Background: There are now several lines of evidence to suggest that protein synthesis and translation factors are involved in the regulation of cell proliferation and cancer development.

Aims: To investigate gene expression patterns of eukaryotic releasing factor 3 (eRF3) in gastric cancer.

Methods: RNA was prepared from 25 gastric tumour biopsies and adjacent non-neoplastic mucosa. Real time TaqMan reverse transcription polymerase chain reaction (RT-PCR) was performed to measure the relative gene expression levels.

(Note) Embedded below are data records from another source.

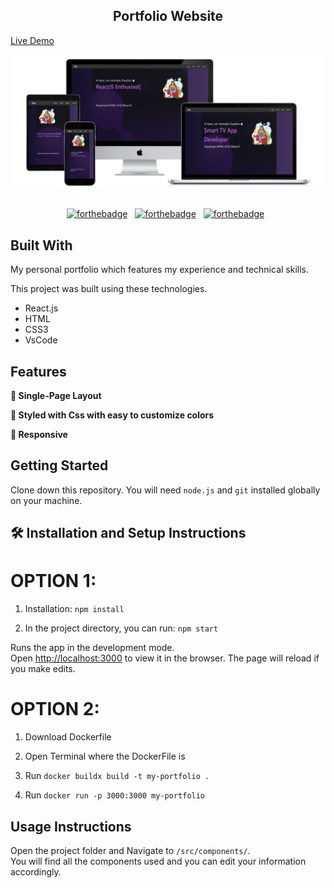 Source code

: <h2 align="center">
  Portfolio Website<br/>
</h2>

<a align="center" href="https://harshadaycsm.github.io/portfolio/">Live Demo</a>
<div align="center">
  <img alt="Demo" src="./src/assets/readmeImg.png" />
</div>

<br/>

<center>

[![forthebadge](https://forthebadge.com/images/badges/built-with-love.svg)](https://forthebadge.com) &nbsp;
[![forthebadge](https://forthebadge.com/images/badges/made-with-javascript.svg)](https://forthebadge.com) &nbsp;
[![forthebadge](https://forthebadge.com/images/badges/open-source.svg)](https://forthebadge.com) &nbsp;

</center>

## Built With

My personal portfolio which features my experience and technical skills.<br/>

This project was built using these technologies.

- React.js
- HTML
- CSS3
- VsCode

## Features

**📖 Single-Page Layout**

**🎨 Styled with Css with easy to customize colors**

**📱 Responsive**

## Getting Started

Clone down this repository. You will need `node.js` and `git` installed globally on your machine.

## 🛠 Installation and Setup Instructions

# OPTION 1:
1. Installation: `npm install`

2. In the project directory, you can run: `npm start`

Runs the app in the development mode.\
Open [http://localhost:3000](http://localhost:3000) to view it in the browser.
The page will reload if you make edits.

# OPTION 2:
1. Download Dockerfile

2. Open Terminal where the DockerFile is

3. Run `docker buildx build -t my-portfolio .`

4. Run `docker run -p 3000:3000 my-portfolio`

## Usage Instructions

Open the project folder and Navigate to `/src/components/`. <br/>
You will find all the components used and you can edit your information accordingly.

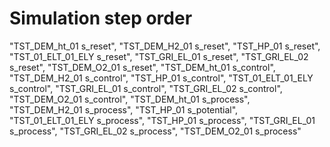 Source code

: # Simulation step order
"TST_DEM_ht_01 s_reset",
"TST_DEM_H2_01 s_reset",
"TST_HP_01 s_reset",
"TST_01_ELT_01_ELY s_reset",
"TST_GRI_EL_01 s_reset",
"TST_GRI_EL_02 s_reset",
"TST_DEM_O2_01 s_reset",
"TST_DEM_ht_01 s_control",
"TST_DEM_H2_01 s_control",
"TST_HP_01 s_control",
"TST_01_ELT_01_ELY s_control",
"TST_GRI_EL_01 s_control",
"TST_GRI_EL_02 s_control",
"TST_DEM_O2_01 s_control",
"TST_DEM_ht_01 s_process",
"TST_DEM_H2_01 s_process",
"TST_HP_01 s_potential",
"TST_01_ELT_01_ELY s_process",
"TST_HP_01 s_process",
"TST_GRI_EL_01 s_process",
"TST_GRI_EL_02 s_process",
"TST_DEM_O2_01 s_process"
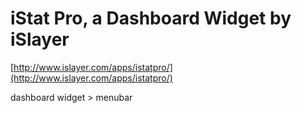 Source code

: <!--
id: 1211332664
link: http://tumblr.atmos.org/post/1211332664/istat-pro-a-dashboard-widget-by-islayer
slug: istat-pro-a-dashboard-widget-by-islayer
date: Wed Sep 29 2010 11:18:01 GMT-0700 (PDT)
publish: 2010-09-029
tags: 
title: iStat Pro, a Dashboard Widget by iSlayer
-->


iStat Pro, a Dashboard Widget by iSlayer
========================================

[http://www.islayer.com/apps/istatpro/](http://www.islayer.com/apps/istatpro/)

dashboard widget \> menubar

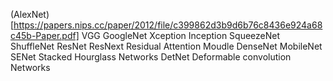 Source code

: (AlexNet)[https://papers.nips.cc/paper/2012/file/c399862d3b9d6b76c8436e924a68c45b-Paper.pdf]
VGG
GoogleNet
Xception
Inception
SqueezeNet
ShuffleNet
ResNet
ResNext
Residual Attention Moudle
DenseNet
MobileNet
SENet
Stacked Hourglass Networks
DetNet
Deformable convolution Networks

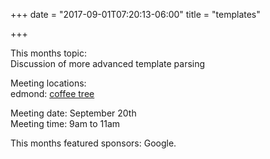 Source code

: +++
date = "2017-09-01T07:20:13-06:00"
title = "templates"

+++


This months topic:  
Discussion of more advanced template parsing  
    
Meeting locations:  
edmond: [coffee tree](http://coffeetree.coffee/)  
  
Meeting date:  September 20th  
Meeting time:  9am to 11am
  

This months featured sponsors: Google. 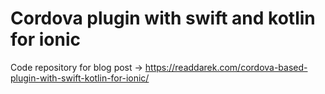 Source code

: # Cordova plugin with swift and kotlin for ionic

Code repository for blog post -> https://readdarek.com/cordova-based-plugin-with-swift-kotlin-for-ionic/
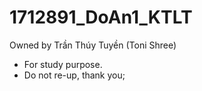 # 1712891_DoAn1_KTLT
Owned by Trần Thúy Tuyền (Toni Shree)
- For study purpose.
- Do not re-up, thank you;

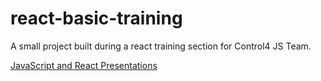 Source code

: # react-basic-training

A small project built during a react training section for Control4 JS Team.

[JavaScript and React Presentations](https://slides.com/samuelcastro)
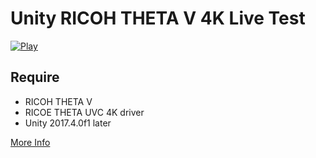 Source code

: # Unity RICOH THETA V 4K Live Test

[![Play](https://img.youtube.com/vi/_rfAXxZmzkI/0.jpg)](https://www.youtube.com/watch?v=_rfAXxZmzkI)

## Require
- RICOH THETA V
- RICOE THETA UVC 4K driver
- Unity 2017.4.0f1 later

[More Info](http://lists.theta360.guide/t/solved-unity-cant-display-theta-v-live-stream-on-windows-10/1688/39)
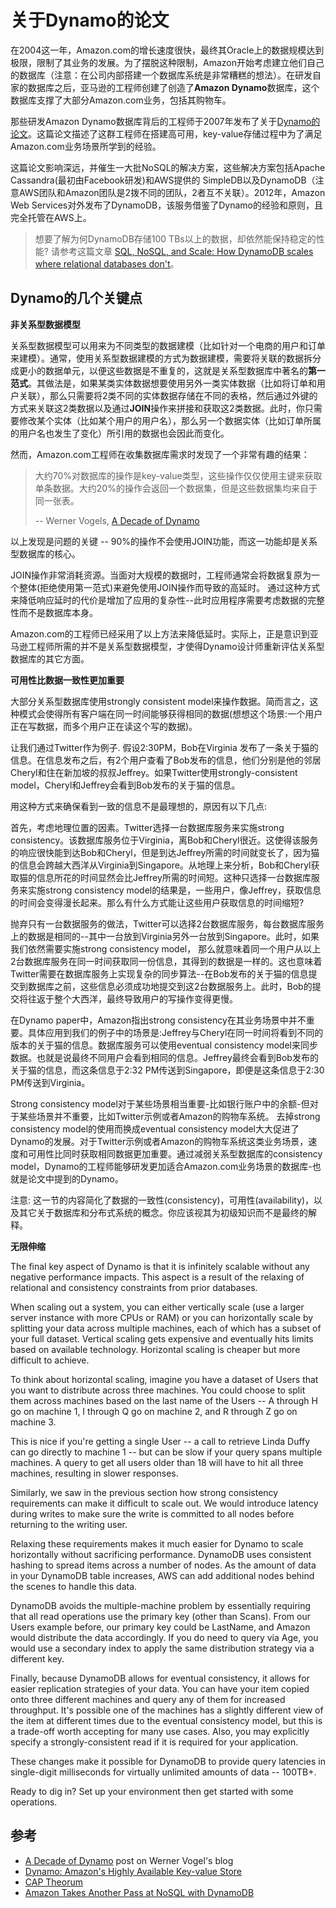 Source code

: # 关于Dynamo的论文

在2004这一年，Amazon.com的增长速度很快，最终其Oracle上的数据规模达到极限，限制了其业务的发展。为了摆脱这种限制，Amazon开始考虑建立他们自己的数据库（注意：在公司内部搭建一个数据库系统是非常糟糕的想法）。在研发自家的数据库之后，亚马逊的工程师创建了创造了**Amazon Dynamo**数据库，这个数据库支撑了大部分Amazon.com业务，包括其购物车。

那些研发Amazon Dynamo数据库背后的工程师于2007年发布了关于[Dynamo的论文](http://www.allthingsdistributed.com/files/amazon-dynamo-sosp2007.pdf)。这篇论文描述了这群工程师在搭建高可用，key-value存储过程中为了满足Amazon.com业务场景所学到的经验。

这篇论文影响深远，并催生一大批NoSQL的解决方案，这些解决方案包括Apache Cassandra(最初由Facebook研发)和AWS提供的 SimpleDB以及DynamoDB（注意AWS团队和Amazon团队是2拨不同的团队，2者互不关联）。2012年，Amazon Web Services对外发布了DynamoDB，该服务借鉴了Dynamo的经验和原则，且完全托管在AWS上。


> 想要了解为何DynamoDB存储100 TBs以上的数据，却依然能保持稳定的性能? 请参考这篇文章 [SQL, NoSQL, and Scale: How DynamoDB scales where relational databases don't](https://www.alexdebrie.com/posts/dynamodb-no-bad-queries/)。

## Dynamo的几个关键点

**非关系型数据模型**

关系型数据模型可以用来为不同类型的数据建模（比如针对一个电商的用户和订单来建模）。通常，使用关系型数据建模的方式为数据建模，需要将关联的数据拆分成更小的数据单元，以便这些数据是不重复的，这就是关系型数据库中著名的**第一范式**。其做法是，如果某类实体数据想要使用另外一类实体数据（比如将订单和用户关联），那么只需要将2类不同的实体数据存储在不同的表格，然后通过外键的方式来关联这2类数据以及通过**JOIN**操作来拼接和获取这2类数据。此时，你只需要修改某个实体（比如某个用户的用户名），那么另一个数据实体（比如订单所属的用户名也发生了变化）所引用的数据也会因此而变化。

然而，Amazon.com工程师在收集数据库需求时发现了一个非常有趣的结果：

>大约70%对数据库的操作是key-value类型，这些操作仅仅使用主键来获取单条数据。大约20%的操作会返回一个数据集，但是这些数据集均来自于同一张表。
>
>-- Werner Vogels, [A Decade of Dynamo](http://www.allthingsdistributed.com/2017/10/a-decade-of-dynamo.html)

以上发现是问题的关键 -- 90%的操作不会使用JOIN功能，而这一功能却是关系型数据库的核心。

JOIN操作非常消耗资源。当面对大规模的数据时，工程师通常会将数据复原为一个整体(拒绝使用第一范式)来避免使用JOIN操作而导致的高延时。 通过这种方式来降低响应延时的代价是增加了应用的复杂性--此时应用程序需要考虑数据的完整性而不是数据库本身。

Amazon.com的工程师已经采用了以上方法来降低延时。实际上，正是意识到亚马逊工程师所需的并不是关系型数据模型，才使得Dynamo设计师重新评估关系型数据库的其它方面。

**可用性比数据一致性更加重要**

大部分关系型数据库使用strongly consistent model来操作数据。简而言之，这种模式会使得所有客户端在同一时间能够获得相同的数据(想想这个场景:一个用户正在写数据，而多个用户正在读这个写的数据)。

让我们通过Twitter作为例子. 假设2:30PM，Bob在Virginia 发布了一条关于猫的信息。在信息发布之后，有2个用户查看了Bob发布的信息，他们分别是他的邻居Cheryl和住在新加坡的叔叔Jeffrey。如果Twitter使用strongly-consistent model，Cheryl和Jeffrey会看到Bob发布的关于猫的信息。

用这种方式来确保看到一致的信息不是最理想的，原因有以下几点:

首先，考虑地理位置的因素。Twitter选择一台数据库服务来实施strong consistency。该数据库服务位于Virginia，离Bob和Cheryl很近。这使得该服务的响应很快能到达Bob和Cheryl，但是到达Jeffrey所需的时间就变长了，因为猫的信息会跨越大西洋从Virginia到Singapore。从地理上来分析，Bob和Cheryl获取猫的信息所花的时间显然会比Jeffrey所需的时间短。这种只选择一台数据库服务来实施strong consistency model的结果是，一些用户，像Jeffrey，获取信息的时间会变得漫长起来。那么有什么方式能让这些用户获取信息的时间缩短?

抛弃只有一台数据服务的做法，Twitter可以选择2台数据库服务，每台数据库服务上的数据是相同的--其中一台放到Virginia另外一台放到Singapore。此时，如果我们依然需要实施strong consistency model， 那么就意味着同一个用户从以上2台数据库服务在同一时间获取同一份信息，其得到的数据是一样的。这也意味着Twitter需要在数据库服务上实现复杂的同步算法--在Bob发布的关于猫的信息提交到数据库之前，这些信息必须成功地提交到这2台数据服务上。此时，Bob的提交将往返于整个大西洋，最终导致用户的写操作变得更慢。

在Dynamo paper中，Amazon指出strong consistency在其业务场景中并不重要。具体应用到我们的例子中的场景是:Jeffrey与Cheryl在同一时间将看到不同的版本的关于猫的信息。数据库服务可以使用eventual consistency model来同步数据。也就是说最终不同用户会看到相同的信息。Jeffrey最终会看到Bob发布的关于猫的信息，而这条信息于2:32 PM传送到Singapore，即便是这条信息于2:30 PM传送到Virginia。

Strong consistency model对于某些场景相当重要-比如银行账户中的余额-但对于某些场景并不重要，比如Twitter示例或者Amazon的购物车系统。 去掉strong consistency model的使用而换成eventual consistency model大大促进了Dynamo的发展。对于Twitter示例或者Amazon的购物车系统这类业务场景，速度和可用性比同时获取相同数据更加重要。通过减弱关系型数据库的consistency model，Dynamo的工程师能够研发更加适合Amazon.com业务场景的数据库-也就是论文中提到的Dynamo。

注意: 这一节的内容简化了数据的一致性(consistency)，可用性(availability)，以及其它关于数据库和分布式系统的概念。你应该视其为初级知识而不是最终的解释。

**无限伸缩**

The final key aspect of Dynamo is that it is infinitely scalable without any negative performance impacts. This aspect is a result of the relaxing of relational and consistency constraints from prior databases.

When scaling out a system, you can either vertically scale (use a larger server instance with more CPUs or RAM) or you can horizontally scale by splitting your data across multiple machines, each of which has a subset of your full dataset. Vertical scaling gets expensive and eventually hits limits based on available technology. Horizontal scaling is cheaper but more difficult to achieve.

To think about horizontal scaling, imagine you have a dataset of Users that you want to distribute across three machines. You could choose to split them across machines based on the last name of the Users -- A through H go on machine 1, I through Q go on machine 2, and R through Z go on machine 3.

This is nice if you're getting a single User -- a call to retrieve Linda Duffy can go directly to machine 1 -- but can be slow if your query spans multiple machines. A query to get all users older than 18 will have to hit all three machines, resulting in slower responses.

Similarly, we saw in the previous section how strong consistency requirements can make it difficult to scale out. We would introduce latency during writes to make sure the write is committed to all nodes before returning to the writing user.

Relaxing these requirements makes it much easier for Dynamo to scale horizontally without sacrificing performance. DynamoDB uses consistent hashing to spread items across a number of nodes. As the amount of data in your DynamoDB table increases, AWS can add additional nodes behind the scenes to handle this data.

DynamoDB avoids the multiple-machine problem by essentially requiring that all read operations use the primary key (other than Scans). From our Users example before, our primary key could be LastName, and Amazon would distribute the data accordingly. If you do need to query via Age, you would use a secondary index to apply the same distribution strategy via a different key.

Finally, because DynamoDB allows for eventual consistency, it allows for easier replication strategies of your data. You can have your item copied onto three different machines and query any of them for increased throughput. It's possible one of the machines has a slightly different view of the item at different times due to the eventual consistency model, but this is a trade-off worth accepting for many use cases. Also, you may explicitly specify a strongly-consistent read if it is required for your application.

These changes make it possible for DynamoDB to provide query latencies in single-digit milliseconds for virtually unlimited amounts of data -- 100TB+.

Ready to dig in? Set up your environment then get started with some operations.

## 参考

* [A Decade of Dynamo](http://www.allthingsdistributed.com/2017/10/a-decade-of-dynamo.html) post on Werner Vogel's blog
* [Dynamo: Amazon's Highly Available Key-value Store](http://www.allthingsdistributed.com/files/amazon-dynamo-sosp2007.pdf)
* [CAP Theorum](https://en.wikipedia.org/wiki/CAP_theorem)
* [Amazon Takes Another Pass at NoSQL with DynamoDB](http://readwrite.com/2012/01/18/amazon-enters-the-nosql-market/)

DNA was isolated from tumour and normal tissues and gene dosage was determined by a quantitative real time PCR using SYBR Green dye.

Results: Different histological types of gastric tumours were analysed and nine of the 25 tumours revealed eRF3/GSPT1 overexpression; moreover, eight of the 12 intestinal type carcinomas analysed overexpressed the gene, whereas eRF3/GSPT1 was overexpressed in only one of the 10 diffuse type carcinomas (Kruskal-Wallis Test; p < 0.05). No correlation was found between ploidy and transcript expression levels of eRF3/GSPT1. Overexpression of eRF3/GSPT1 was not associated with increased translation rates because the upregulation of eRF3/GSPT1 did not correlate with increased eRF1 levels.

Conclusions: Overexpression of eRF3/GSPT1 in intestinal type gastric tumours may lead to an increase in the translation efficiency of specific oncogenic transcripts. Alternatively, eRF3/GSPT1 may be involved in tumorigenesis as a result of its non-translational roles, namely (dis)regulating the cell cycle, apoptosis, or transcription.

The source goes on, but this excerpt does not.